For the data below, please report each line where the word "patches" is found.

Input records section start

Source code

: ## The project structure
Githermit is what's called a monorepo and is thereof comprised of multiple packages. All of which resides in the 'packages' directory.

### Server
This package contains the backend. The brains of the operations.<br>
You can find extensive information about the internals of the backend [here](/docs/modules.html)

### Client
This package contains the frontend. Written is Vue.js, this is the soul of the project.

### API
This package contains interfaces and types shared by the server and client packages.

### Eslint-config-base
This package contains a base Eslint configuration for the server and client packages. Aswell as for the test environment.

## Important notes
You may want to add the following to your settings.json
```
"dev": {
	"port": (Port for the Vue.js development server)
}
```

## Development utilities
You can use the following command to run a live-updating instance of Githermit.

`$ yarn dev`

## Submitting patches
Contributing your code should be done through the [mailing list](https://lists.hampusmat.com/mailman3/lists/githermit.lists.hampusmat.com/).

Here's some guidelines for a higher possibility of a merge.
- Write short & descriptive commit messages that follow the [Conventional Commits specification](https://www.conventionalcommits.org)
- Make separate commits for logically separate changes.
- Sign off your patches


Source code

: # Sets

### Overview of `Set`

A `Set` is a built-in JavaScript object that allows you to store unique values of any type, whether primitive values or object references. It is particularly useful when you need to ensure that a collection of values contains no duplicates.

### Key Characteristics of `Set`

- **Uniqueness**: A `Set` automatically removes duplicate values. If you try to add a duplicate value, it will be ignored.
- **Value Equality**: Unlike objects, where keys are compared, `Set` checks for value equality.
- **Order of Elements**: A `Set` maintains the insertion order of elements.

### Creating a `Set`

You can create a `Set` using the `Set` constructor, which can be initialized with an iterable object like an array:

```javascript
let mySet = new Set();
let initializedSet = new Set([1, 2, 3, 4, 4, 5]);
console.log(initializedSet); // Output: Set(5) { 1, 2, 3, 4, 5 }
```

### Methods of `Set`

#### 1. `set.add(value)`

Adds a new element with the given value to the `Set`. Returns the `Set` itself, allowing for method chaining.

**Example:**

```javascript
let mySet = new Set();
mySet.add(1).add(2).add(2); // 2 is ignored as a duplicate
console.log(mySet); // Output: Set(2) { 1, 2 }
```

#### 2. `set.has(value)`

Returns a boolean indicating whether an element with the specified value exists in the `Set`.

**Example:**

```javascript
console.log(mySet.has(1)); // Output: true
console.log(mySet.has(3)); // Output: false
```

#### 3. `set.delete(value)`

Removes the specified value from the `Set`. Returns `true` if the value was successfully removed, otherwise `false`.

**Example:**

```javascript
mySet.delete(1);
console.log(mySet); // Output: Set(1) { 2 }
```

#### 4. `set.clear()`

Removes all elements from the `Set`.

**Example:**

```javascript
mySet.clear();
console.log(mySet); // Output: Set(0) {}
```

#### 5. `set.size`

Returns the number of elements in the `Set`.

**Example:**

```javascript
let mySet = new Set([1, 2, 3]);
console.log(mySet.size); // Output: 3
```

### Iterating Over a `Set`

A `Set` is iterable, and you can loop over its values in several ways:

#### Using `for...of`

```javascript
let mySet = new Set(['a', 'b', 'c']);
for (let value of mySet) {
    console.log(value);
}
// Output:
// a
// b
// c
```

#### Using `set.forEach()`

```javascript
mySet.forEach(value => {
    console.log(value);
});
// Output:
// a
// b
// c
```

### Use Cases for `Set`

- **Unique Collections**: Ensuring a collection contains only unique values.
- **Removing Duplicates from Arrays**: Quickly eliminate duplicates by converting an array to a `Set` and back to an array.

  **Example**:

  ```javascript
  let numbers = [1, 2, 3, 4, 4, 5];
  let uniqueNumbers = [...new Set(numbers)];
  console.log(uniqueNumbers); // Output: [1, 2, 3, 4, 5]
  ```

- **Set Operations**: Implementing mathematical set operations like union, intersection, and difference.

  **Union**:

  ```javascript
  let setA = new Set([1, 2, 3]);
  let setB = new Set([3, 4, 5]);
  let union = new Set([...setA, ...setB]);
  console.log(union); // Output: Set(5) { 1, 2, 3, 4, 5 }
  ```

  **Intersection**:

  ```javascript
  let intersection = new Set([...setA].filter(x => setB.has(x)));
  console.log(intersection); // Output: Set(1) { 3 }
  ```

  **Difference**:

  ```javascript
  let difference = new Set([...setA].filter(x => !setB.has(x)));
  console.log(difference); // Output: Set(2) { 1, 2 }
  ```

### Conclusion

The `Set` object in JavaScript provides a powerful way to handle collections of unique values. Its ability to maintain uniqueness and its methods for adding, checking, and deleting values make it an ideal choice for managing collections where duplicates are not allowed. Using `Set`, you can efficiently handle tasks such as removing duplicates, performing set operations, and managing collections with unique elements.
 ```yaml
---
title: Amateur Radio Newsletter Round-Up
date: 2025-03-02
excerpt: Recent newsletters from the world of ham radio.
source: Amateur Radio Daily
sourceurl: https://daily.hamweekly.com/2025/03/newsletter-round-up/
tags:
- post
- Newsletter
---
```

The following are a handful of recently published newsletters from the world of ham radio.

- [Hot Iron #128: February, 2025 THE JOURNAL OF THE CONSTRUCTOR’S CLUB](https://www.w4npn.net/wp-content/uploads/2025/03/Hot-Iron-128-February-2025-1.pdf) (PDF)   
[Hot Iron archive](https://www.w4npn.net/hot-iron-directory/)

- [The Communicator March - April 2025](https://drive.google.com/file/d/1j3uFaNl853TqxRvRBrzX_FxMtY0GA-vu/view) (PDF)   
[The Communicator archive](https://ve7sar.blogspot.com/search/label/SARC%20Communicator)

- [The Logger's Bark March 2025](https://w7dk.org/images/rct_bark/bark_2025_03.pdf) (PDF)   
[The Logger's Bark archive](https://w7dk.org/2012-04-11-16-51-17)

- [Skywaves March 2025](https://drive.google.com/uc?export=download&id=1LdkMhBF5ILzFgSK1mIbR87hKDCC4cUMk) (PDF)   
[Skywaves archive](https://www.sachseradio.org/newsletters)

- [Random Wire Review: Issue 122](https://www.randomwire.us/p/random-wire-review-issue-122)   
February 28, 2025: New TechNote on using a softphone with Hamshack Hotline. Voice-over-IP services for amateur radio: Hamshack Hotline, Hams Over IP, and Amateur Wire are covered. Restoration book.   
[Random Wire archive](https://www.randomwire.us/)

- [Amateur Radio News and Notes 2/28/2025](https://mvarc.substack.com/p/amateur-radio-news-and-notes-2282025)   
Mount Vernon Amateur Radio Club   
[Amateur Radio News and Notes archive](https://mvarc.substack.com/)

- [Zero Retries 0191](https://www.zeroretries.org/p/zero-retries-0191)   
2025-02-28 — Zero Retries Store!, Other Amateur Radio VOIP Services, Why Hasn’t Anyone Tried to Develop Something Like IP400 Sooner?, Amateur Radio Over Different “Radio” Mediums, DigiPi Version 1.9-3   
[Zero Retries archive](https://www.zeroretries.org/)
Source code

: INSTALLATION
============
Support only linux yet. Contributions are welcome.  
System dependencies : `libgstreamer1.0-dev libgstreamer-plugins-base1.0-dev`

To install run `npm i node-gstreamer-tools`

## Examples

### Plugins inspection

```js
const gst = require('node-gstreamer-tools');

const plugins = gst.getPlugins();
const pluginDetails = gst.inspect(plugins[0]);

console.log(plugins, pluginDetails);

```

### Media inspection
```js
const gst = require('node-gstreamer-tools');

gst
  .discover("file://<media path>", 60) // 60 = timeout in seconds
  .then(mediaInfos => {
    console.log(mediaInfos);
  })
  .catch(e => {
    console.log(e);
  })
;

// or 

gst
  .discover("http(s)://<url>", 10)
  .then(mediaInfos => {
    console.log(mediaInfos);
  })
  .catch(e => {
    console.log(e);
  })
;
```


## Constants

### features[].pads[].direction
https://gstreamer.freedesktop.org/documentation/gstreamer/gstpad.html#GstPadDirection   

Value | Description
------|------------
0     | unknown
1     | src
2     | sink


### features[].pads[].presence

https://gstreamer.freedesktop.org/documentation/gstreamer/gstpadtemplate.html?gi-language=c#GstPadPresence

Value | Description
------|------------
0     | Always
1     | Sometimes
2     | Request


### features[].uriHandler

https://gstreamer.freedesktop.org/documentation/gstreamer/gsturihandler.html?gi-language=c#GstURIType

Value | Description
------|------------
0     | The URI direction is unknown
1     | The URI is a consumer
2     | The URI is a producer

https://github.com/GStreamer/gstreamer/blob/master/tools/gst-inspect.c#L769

Input records section end

→ Output of the task:
## Submitting patches
- Sign off your patches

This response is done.